- [EXERCISE GOAL] After finding the line with "Brokerage Discount is" in the entries below, retype exactly each line from there through the line with "This is a one-time", including that final line.

┌────────

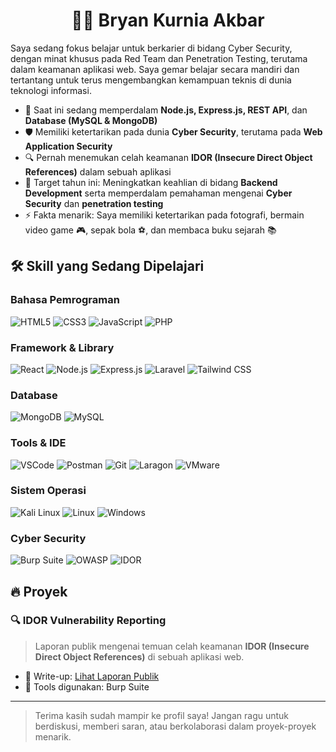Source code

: <h1 align="center">👨‍💻 Bryan Kurnia Akbar</h1>

Saya sedang fokus belajar untuk berkarier di bidang Cyber Security, dengan minat khusus pada Red Team dan Penetration Testing, terutama dalam keamanan aplikasi web. Saya gemar belajar secara mandiri dan tertantang untuk terus mengembangkan kemampuan teknis di dunia teknologi informasi.

* 🌱 Saat ini sedang memperdalam **Node.js, Express.js, REST API**, dan **Database (MySQL & MongoDB)**
* 🛡️ Memiliki ketertarikan pada dunia **Cyber Security**, terutama pada **Web Application Security**
* 🔍 Pernah menemukan celah keamanan **IDOR (Insecure Direct Object References)** dalam sebuah aplikasi
* 🎯 Target tahun ini: Meningkatkan keahlian di bidang **Backend Development** serta memperdalam pemahaman mengenai **Cyber Security** dan **penetration testing**
* ⚡ Fakta menarik: Saya memiliki ketertarikan pada fotografi, bermain video game 🎮, sepak bola ⚽, dan membaca buku sejarah 📚

## 🛠️ Skill yang Sedang Dipelajari

### Bahasa Pemrograman

![HTML5](https://img.shields.io/badge/HTML5-E34F26?style=for-the-badge\&logo=html5\&logoColor=white)
![CSS3](https://img.shields.io/badge/CSS3-1572B6?style=for-the-badge\&logo=css3\&logoColor=white)
![JavaScript](https://img.shields.io/badge/JavaScript-F7DF1E?style=for-the-badge\&logo=javascript\&logoColor=black)
![PHP](https://img.shields.io/badge/PHP-777BB4?style=for-the-badge\&logo=php\&logoColor=white)

### Framework & Library

![React](https://img.shields.io/badge/React-20232A?style=for-the-badge\&logo=react\&logoColor=61DAFB)
![Node.js](https://img.shields.io/badge/Node.js-339933?style=for-the-badge\&logo=nodedotjs\&logoColor=white)
![Express.js](https://img.shields.io/badge/Express.js-000000?style=for-the-badge\&logo=express\&logoColor=white)
![Laravel](https://img.shields.io/badge/Laravel-FF2D20?style=for-the-badge\&logo=laravel\&logoColor=white)
![Tailwind CSS](https://img.shields.io/badge/Tailwind_CSS-38B2AC?style=for-the-badge\&logo=tailwind-css\&logoColor=white)

### Database

![MongoDB](https://img.shields.io/badge/MongoDB-4EA94B?style=for-the-badge\&logo=mongodb\&logoColor=white)
![MySQL](https://img.shields.io/badge/MySQL-00000F?style=for-the-badge\&logo=mysql\&logoColor=white)

### Tools & IDE

![VSCode](https://img.shields.io/badge/Visual_Studio_Code-0078D4?style=for-the-badge\&logo=visual%20studio%20code\&logoColor=white)
![Postman](https://img.shields.io/badge/Postman-FF6C37?style=for-the-badge\&logo=Postman\&logoColor=white)
![Git](https://img.shields.io/badge/Git-F05032?style=for-the-badge\&logo=git\&logoColor=white)
![Laragon](https://img.shields.io/badge/Laragon-0E83CD?style=for-the-badge\&logo=data\:image/svg+xml;base64,...\&logoColor=white)
![VMware](https://img.shields.io/badge/VMware-607078?style=for-the-badge&logo=vmware&logoColor=white)

### Sistem Operasi

![Kali Linux](https://img.shields.io/badge/Kali_Linux-557C94?style=for-the-badge&logo=kalilinux&logoColor=white)
![Linux](https://img.shields.io/badge/Linux-FCC624?style=for-the-badge\&logo=linux\&logoColor=black)
![Windows](https://img.shields.io/badge/Windows-0078D6?style=for-the-badge\&logo=windows\&logoColor=white)

### Cyber Security

![Burp Suite](https://img.shields.io/badge/Burp_Suite-FF5722?style=for-the-badge\&logo=burpsuite\&logoColor=white)
![OWASP](https://img.shields.io/badge/OWASP_Top_10-000000?style=for-the-badge\&logo=owasp\&logoColor=white)
![IDOR](https://img.shields.io/badge/Vulnerability-IDOR-critical?style=for-the-badge\&logo=bugcrowd\&logoColor=white)

## 🔥 Proyek

### 🔍 **IDOR Vulnerability Reporting**

> Laporan publik mengenai temuan celah keamanan **IDOR (Insecure Direct Object References)** di sebuah aplikasi web.

* 📄 Write-up: [Lihat Laporan Publik](https://drive.google.com/file/d/1r9CpUv_y6P-w_gg2Q6H2LU6-7G6Dh3zz/view?usp=sharing)
* 🔐 Tools digunakan: Burp Suite

---

> Terima kasih sudah mampir ke profil saya! Jangan ragu untuk berdiskusi, memberi saran, atau berkolaborasi dalam proyek-proyek menarik.
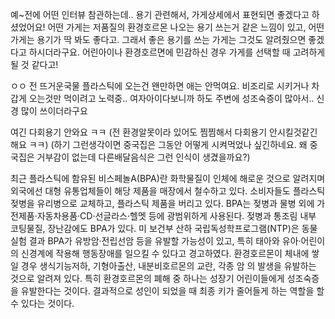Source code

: 예~전에 어떤 인터뷰 참관하는데..  용기 관련해서, 가게상세에서 표현되면 좋겠다고 하셨었어요! 어떤 가게는 저품질의 환경호르몬 나오는 용기 쓰는거 같은 느낌이 있고, 어떤 가게는 용기가 딱 봐도 좋다고. 그래서 좋은 용기를 쓰는 가게는 그것도 알려줬으면 좋겠다고 하시더라구요. 어린아이나 환경호르면에 민감하신 경우 가게를 선택할 때 고려하게 될 것 같다고!



ㅇㅇ 전 뜨거운국물 플라스틱에 오는건 왠만하면 애는 안먹여요. 비조리로 시키거나 차갑게 오는것만 먹이려고 노력중..
여자아이다보니까 하도 주변에 성조숙증이 많아서.. 신경 많이 쓰이더라구요

여긴 다회용기 안와요 ㅋㅋ (전 환경알못이라 있어도 찜찜해서 다회용기 안시킬것같긴해요 ㅋㅋ)
(하기 그런생각이면 중국집은 그동안 어떻게 시켜먹었나 싶긴하네요. 왜 중국집은 거부감이 없는데 다른배달음식은 그런 인식이 생겼을까요?)



최근 플라스틱에 함유된 비스페놀A(BPA)란 화학물질이 인체에 해로운 것으로 알려지며 외국에선 대형 유통업체들이 해당 제품을 매장에서 철수하고 있다. 소비자들도 플라스틱 젖병을 유리병으로 교체하고, 플라스틱 제품을 버리고 있다. BPA는 젖병과 물병 외에 가전제품·자동차용품·CD·선글라스·헬멧 등에 광범위하게 사용된다. 젖병과 통조림 내부 코팅물질, 장난감에도 BPA가 있다. 미 보건부 산하 국립독성학프로그램(NTP)은 동물 실험 결과 BPA가 유방암·전립선암 등을 유발할 가능성이 있고, 특히 태아와 유아·어린이의 신경계에 작용해 행동장애를 일으킬 수 있다고 경고하였다.
환경호르몬이 체내에 쌓일 경우 생식기능저하, 기형아출산, 내분비호르몬의 교란, 각종 암 의 발생을 유발하는 것으로 알려져 있다. 특히 환경호르몬의 폐해 중 하나는 성장기 어린이들에게 성조숙증을 유발한다는 것이다. 결과적으로 성인이 되었을 때 최종 키가 줄어들게 하는 역할을 할 수 있다는 것이다.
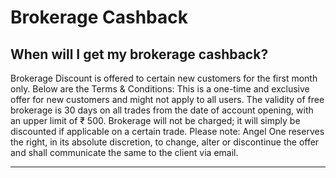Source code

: # Brokerage Cashback

## When will I get my brokerage cashback?

Brokerage Discount is offered to certain new customers for the first month only. Below are the Terms & Conditions:
This is a one-time and exclusive offer for new customers and might not apply to all users.
The validity of free brokerage is 30 days on all trades from the date of account opening, with an upper limit of
₹
500.
Brokerage will not be charged; it will simply be discounted if applicable on a certain trade.
Please note: Angel One reserves the right, in its absolute discretion, to change, alter or discontinue the offer and shall communicate the same to the client via email.

---

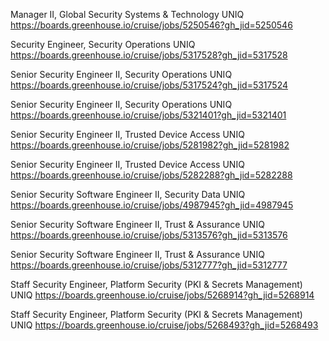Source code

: Manager II, Global Security Systems & Technology UNIQ https://boards.greenhouse.io/cruise/jobs/5250546?gh_jid=5250546

Security Engineer, Security Operations UNIQ https://boards.greenhouse.io/cruise/jobs/5317528?gh_jid=5317528

Senior Security Engineer II, Security Operations UNIQ https://boards.greenhouse.io/cruise/jobs/5317524?gh_jid=5317524

Senior Security Engineer II, Security Operations UNIQ https://boards.greenhouse.io/cruise/jobs/5321401?gh_jid=5321401

Senior Security Engineer II, Trusted Device Access UNIQ https://boards.greenhouse.io/cruise/jobs/5281982?gh_jid=5281982

Senior Security Engineer II, Trusted Device Access UNIQ https://boards.greenhouse.io/cruise/jobs/5282288?gh_jid=5282288

Senior Security Software Engineer II, Security Data  UNIQ https://boards.greenhouse.io/cruise/jobs/4987945?gh_jid=4987945

Senior Security Software Engineer II, Trust & Assurance UNIQ https://boards.greenhouse.io/cruise/jobs/5313576?gh_jid=5313576

Senior Security Software Engineer II, Trust & Assurance UNIQ https://boards.greenhouse.io/cruise/jobs/5312777?gh_jid=5312777

Staff Security Engineer, Platform Security (PKI & Secrets Management) UNIQ https://boards.greenhouse.io/cruise/jobs/5268914?gh_jid=5268914

Staff Security Engineer, Platform Security (PKI & Secrets Management) UNIQ https://boards.greenhouse.io/cruise/jobs/5268493?gh_jid=5268493

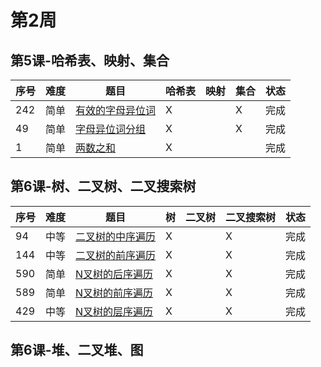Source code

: # 第2周

## 第5课-哈希表、映射、集合
|序号|难度|题目|哈希表|映射|集合|状态|
|---|---|---|---|---|---|---|
|242|简单|[有效的字母异位词](./validAnagram)|X||X|完成|
|49|简单|[字母异位词分组](./groupAnagrams)|X||X|完成|
|1|简单|[两数之和](./twoSum)|X|||完成|

## 第6课-树、二叉树、二叉搜索树
|序号|难度|题目|树|二叉树|二叉搜索树|状态|
|---|---|---|---|---|---|---|
|94|中等|[二叉树的中序遍历](./inorderTraversal)|X||X|完成|
|144|中等|[二叉树的前序遍历](./preorderTraversal)|X||X|完成|
|590|简单|[N叉树的后序遍历](./nAryTreePostorderTraversal)|X||X|完成|
|589|简单|[N叉树的前序遍历](./nAryTreePreorderTraversal)|X||X|完成|
|429|中等|[N叉树的层序遍历](./nAryTreeLevelOrderTraversal)|X||X|完成|
## 第6课-堆、二叉堆、图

└────────

- [WRITTEN RESPONSE]
Brokerage Discount is offered to certain new customers for the first month only. Below are the Terms & Conditions:
This is a one-time and exclusive offer for new customers and might not apply to all users.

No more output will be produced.